Dataset items
##############################

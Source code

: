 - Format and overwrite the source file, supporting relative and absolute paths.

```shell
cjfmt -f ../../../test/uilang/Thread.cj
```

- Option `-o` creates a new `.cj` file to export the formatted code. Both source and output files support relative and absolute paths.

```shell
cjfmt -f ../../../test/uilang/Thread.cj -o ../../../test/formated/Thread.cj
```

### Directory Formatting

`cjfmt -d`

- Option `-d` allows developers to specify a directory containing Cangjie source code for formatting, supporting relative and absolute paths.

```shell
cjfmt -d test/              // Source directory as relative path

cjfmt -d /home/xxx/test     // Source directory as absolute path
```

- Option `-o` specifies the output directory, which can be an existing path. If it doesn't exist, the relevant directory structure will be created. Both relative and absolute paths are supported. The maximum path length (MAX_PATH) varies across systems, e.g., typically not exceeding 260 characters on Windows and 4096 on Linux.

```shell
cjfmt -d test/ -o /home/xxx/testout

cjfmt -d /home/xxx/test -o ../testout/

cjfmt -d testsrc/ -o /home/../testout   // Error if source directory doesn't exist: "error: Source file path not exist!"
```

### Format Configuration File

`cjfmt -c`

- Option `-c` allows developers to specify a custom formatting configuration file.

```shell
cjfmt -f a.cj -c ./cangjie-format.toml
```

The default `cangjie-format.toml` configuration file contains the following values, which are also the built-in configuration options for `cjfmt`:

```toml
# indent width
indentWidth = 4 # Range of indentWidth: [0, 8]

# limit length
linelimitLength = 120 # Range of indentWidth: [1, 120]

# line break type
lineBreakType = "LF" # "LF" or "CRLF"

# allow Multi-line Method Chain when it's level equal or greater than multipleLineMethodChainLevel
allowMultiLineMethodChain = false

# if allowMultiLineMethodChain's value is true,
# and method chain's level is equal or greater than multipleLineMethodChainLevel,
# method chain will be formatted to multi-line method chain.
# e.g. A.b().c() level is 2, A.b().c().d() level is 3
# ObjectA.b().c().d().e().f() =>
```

##############################

**Exercise directions**
Each line above is to be restated exactly.

**Answer space**
Source code

: - Format and overwrite the source file, supporting relative and absolute paths.

```shell
cjfmt -f ../../../test/uilang/Thread.cj
```

- Option `-o` creates a new `.cj` file to export the formatted code. Both source and output files support relative and absolute paths.

```shell
cjfmt -f ../../../test/uilang/Thread.cj -o ../../../test/formated/Thread.cj
```

### Directory Formatting

`cjfmt -d`

- Option `-d` allows developers to specify a directory containing Cangjie source code for formatting, supporting relative and absolute paths.

```shell
cjfmt -d test/              // Source directory as relative path

cjfmt -d /home/xxx/test     // Source directory as absolute path
```

- Option `-o` specifies the output directory, which can be an existing path. If it doesn't exist, the relevant directory structure will be created. Both relative and absolute paths are supported. The maximum path length (MAX_PATH) varies across systems, e.g., typically not exceeding 260 characters on Windows and 4096 on Linux.

```shell
cjfmt -d test/ -o /home/xxx/testout

cjfmt -d /home/xxx/test -o ../testout/

cjfmt -d testsrc/ -o /home/../testout   // Error if source directory doesn't exist: "error: Source file path not exist!"
```

### Format Configuration File

`cjfmt -c`

- Option `-c` allows developers to specify a custom formatting configuration file.

```shell
cjfmt -f a.cj -c ./cangjie-format.toml
```

The default `cangjie-format.toml` configuration file contains the following values, which are also the built-in configuration options for `cjfmt`:

```toml
# indent width
indentWidth = 4 # Range of indentWidth: [0, 8]

# limit length
linelimitLength = 120 # Range of indentWidth: [1, 120]

# line break type
lineBreakType = "LF" # "LF" or "CRLF"

# allow Multi-line Method Chain when it's level equal or greater than multipleLineMethodChainLevel
allowMultiLineMethodChain = false

# if allowMultiLineMethodChain's value is true,
# and method chain's level is equal or greater than multipleLineMethodChainLevel,
# method chain will be formatted to multi-line method chain.
# e.g. A.b().c() level is 2, A.b().c().d() level is 3
# ObjectA.b().c().d().e().f() =>
```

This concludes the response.